SÚPLICAS Á LA SANTÍSIMA VIRGEN PARA TODOS LOS DÍAS DEL MES.
Os
saludamos, Virgen Santísima, Hija de Dios Padre, bendiciendo a Dios, que os
preservó de toda mancha en vuestra Inmaculada Concepción. Por
tan excelsa prerrogativa os rogamos nos concedáis pureza de alma y cuerpo, y
que nuestras conciencias estén siempre libres, no sólo del pecado mortal, sino
también de toda voluntaria falta é imperfección. (Avemaría).

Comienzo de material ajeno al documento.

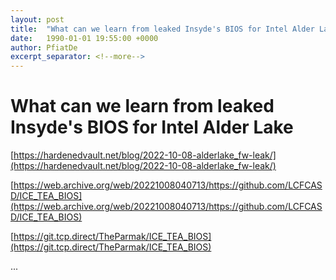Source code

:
 ```yaml
---
layout: post
title:  "What can we learn from leaked Insyde's BIOS for Intel Alder Lake"
date:   1990-01-01 19:55:00 +0000
author: PfiatDe
excerpt_separator: <!--more-->
---
```


# What can we learn from leaked Insyde's BIOS for Intel Alder Lake

[https://hardenedvault.net/blog/2022-10-08-alderlake_fw-leak/](https://hardenedvault.net/blog/2022-10-08-alderlake_fw-leak/)

[https://web.archive.org/web/20221008040713/https://github.com/LCFCASD/ICE_TEA_BIOS](https://web.archive.org/web/20221008040713/https://github.com/LCFCASD/ICE_TEA_BIOS)

[https://git.tcp.direct/TheParmak/ICE_TEA_BIOS](https://git.tcp.direct/TheParmak/ICE_TEA_BIOS)

...
<!--more-->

Os saludamos, Virgen Santísima, Madre de
Dios Hijo, bendiciendo a Dios, que os concedió el privilegio de unir la
virginidad a la maternidad divina. Por
tan singular beneficio os rogamos que nos concedáis la gracia de vivir cumpliendo
nuestras respectivas obligaciones, sin apartarnos nunca de la presencia de
Dios, dirigiendo a su gloria y ofreciendo, por su amor hasta nuestro más leve
movimiento, santificando, así todas nuestras obras. (Avemaría).

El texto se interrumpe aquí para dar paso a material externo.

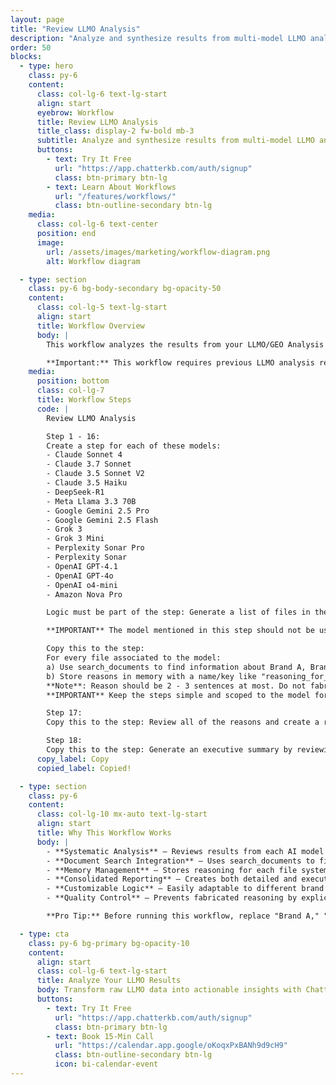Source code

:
 ```yaml
---
layout: page
title: "Review LLMO Analysis"
description: "Analyze and synthesize results from multi-model LLMO analysis to understand brand mention patterns and reasoning."
order: 50
blocks:
  - type: hero
    class: py-6
    content:
      class: col-lg-6 text-lg-start
      align: start
      eyebrow: Workflow
      title: Review LLMO Analysis
      title_class: display-2 fw-bold mb-3
      subtitle: Analyze and synthesize results from multi-model LLMO analysis to understand brand mention patterns and reasoning.
      buttons:
        - text: Try It Free
          url: "https://app.chatterkb.com/auth/signup"
          class: btn-primary btn-lg
        - text: Learn About Workflows
          url: "/features/workflows/"
          class: btn-outline-secondary btn-lg
    media:
      class: col-lg-6 text-center
      position: end
      image:
        url: /assets/images/marketing/workflow-diagram.png
        alt: Workflow diagram

  - type: section
    class: py-6 bg-body-secondary bg-opacity-50
    content:
      class: col-lg-5 text-lg-start
      align: start
      title: Workflow Overview
      body: |
        This workflow analyzes the results from your LLMO/GEO Analysis to understand why certain brands are mentioned before others. You'll need to customize the brand names and logic to match what you're testing — replace "Brand A," "Brand B," and "Brand C" with your actual brand names or competitors you want to analyze.

        **Important:** This workflow requires previous LLMO analysis results in your knowledge base and the LLMO/GEO tool enabled in your KB settings.
    media:
      position: bottom
      class: col-lg-7
      title: Workflow Steps
      code: |
        Review LLMO Analysis

        Step 1 - 16:
        Create a step for each of these models:
        - Claude Sonnet 4
        - Claude 3.7 Sonnet
        - Claude 3.5 Sonnet V2
        - Claude 3.5 Haiku
        - DeepSeek-R1
        - Meta Llama 3.3 70B
        - Google Gemini 2.5 Pro
        - Google Gemini 2.5 Flash
        - Grok 3
        - Grok 3 Mini
        - Perplexity Sonar Pro
        - Perplexity Sonar
        - OpenAI GPT-4.1
        - OpenAI GPT-4o
        - OpenAI o4-mini
        - Amazon Nova Pro

        Logic must be part of the step: Generate a list of files in the KB filtered using model's name and scoped to the step. Do not include files with the name "llmo_results_".

        **IMPORTANT** The model mentioned in this step should not be used as the step's model. Use the default one instead. It is only to be used for the prompt in the step.

        Copy this to the step:
        For every file associated to the model:
        a) Use search_documents to find information about Brand A, Brand B, and Brand C. You are looking for reasons why Brand A and Brand B are mentioned before Brand C.  
        b) Store reasons in memory with a name/key like "reasoning_for_mention_{{name of the file}}" also, store it as an md file in the KB.  
        **Note**: Reason should be 2 - 3 sentences at most. Do not fabricate a reason. If unknown, save "Cannot determine reason." in the memory and file.
        **IMPORTANT** Keep the steps simple and scoped to the model for this step (e.g. for each file: search_documents, analyze results, save to file)

        Step 17:
        Copy this to the step: Review all of the reasons and create a report detailing why Brand A, and Brand B, are mentioned before Brand C. Store this to an md file called "detailed_report_reasoning.md"

        Step 18:
        Copy this to the step: Generate an executive summary by reviewing all of the reasons and create a report detailing why Brand A and Brand B are mentioned before Brand C. Store this to an md file called "executing_summary_reasoning.md"
      copy_label: Copy
      copied_label: Copied!

  - type: section
    class: py-6
    content:
      class: col-lg-10 mx-auto text-lg-start
      align: start
      title: Why This Workflow Works
      body: |
        - **Systematic Analysis** — Reviews results from each AI model individually to identify patterns and biases
        - **Document Search Integration** — Uses search_documents to find specific brand mentions and context
        - **Memory Management** — Stores reasoning for each file systematically to prevent data loss
        - **Consolidated Reporting** — Creates both detailed and executive summary reports for different audiences
        - **Customizable Logic** — Easily adaptable to different brand comparisons and analysis criteria
        - **Quality Control** — Prevents fabricated reasoning by explicitly handling unknown cases

        **Pro Tip:** Before running this workflow, replace "Brand A," "Brand B," and "Brand C" with your actual brand names. You can also modify the search logic to focus on specific aspects like pricing, features, or market positioning.

  - type: cta
    class: py-6 bg-primary bg-opacity-10
    content:
      align: start
      class: col-lg-6 text-lg-start
      title: Analyze Your LLMO Results
      body: Transform raw LLMO data into actionable insights with ChatterKB's intelligent analysis workflows.
      buttons:
        - text: Try It Free
          url: "https://app.chatterkb.com/auth/signup"
          class: btn-primary btn-lg
        - text: Book 15-Min Call
          url: "https://calendar.app.google/oKoqxPxBANh9d9cH9"
          class: btn-outline-secondary btn-lg
          icon: bi-calendar-event
---
```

Os saludamos, Virgen santísima, Esposa de Dios Espíritu Santo, bendiciendo a Dios por la gracia que os concedió en vuestra Asunción, glorificándoos en alma y cuerpo. Por tan portentosa gracia os rogamos nos alcancéis la de una muerte preciosa a los ojos del Señor y que nos consoléis bondadosa en aquellos supremos momentos, para que, confiados en vuestro poderoso auxilio, resistamos a los combates del enemigo y muramos dulcemente reclinados en vuestros amantes brazos. (Avemaría).
ORACIÓN FINAL
¡Oh Virgen Santísima del Rosario, Madre de Dios, Reina del cielo, consuelo del mundo y terror del infierno! ¡Oh encanto suavísimo de nuestras almas, refugio en nuestras necesidades, consuelo en nuestras penas, desalientos y pruebas! A Vos llegamos con filial confianza para depositar en vuestro tiernísimo Corazón todas nuestras necesidades, deseos, temores, tribulaciones y empresas. Vos, Madre mía, lo conocéis todo y omnipotente por gracia, podéis remediarnos. Vos nos amáis, Madre querida, y queréis todo nuestro bien. ¡Ah y cuán consolador es saber que no hay dolor para el que no nos ofrezcáis alivio, ni situación para la que no haya misericordia en vuestro amante Corazón! Por esto nos arrojamos confiadamente en vuestros brazos, esperando vuestro amparo maternal. Somos vuestros hijos, aunque indignos por nuestras miserias y por la ingratitud con qué hemos correspondido a vuestros maternales. favores. Pero una vez más, perdonadnos, oíd nuestras súplicas y despachadlas favorablemente. Haced, Madre querida, que no olvidemos las saludables enseñanzas que se desprenden de la consideración de los misterios del santo Rosario, ni las inspiraciones que durante ella nos habéis concedido, para que, imitándoos como buenos hijos, durante el destierro de la vida, merezcamos la dicha de vivir con Vos en las alegrías de la patria bienaventurada, alabando y bendiciendo al Señor por los siglos de los siglos. Amén.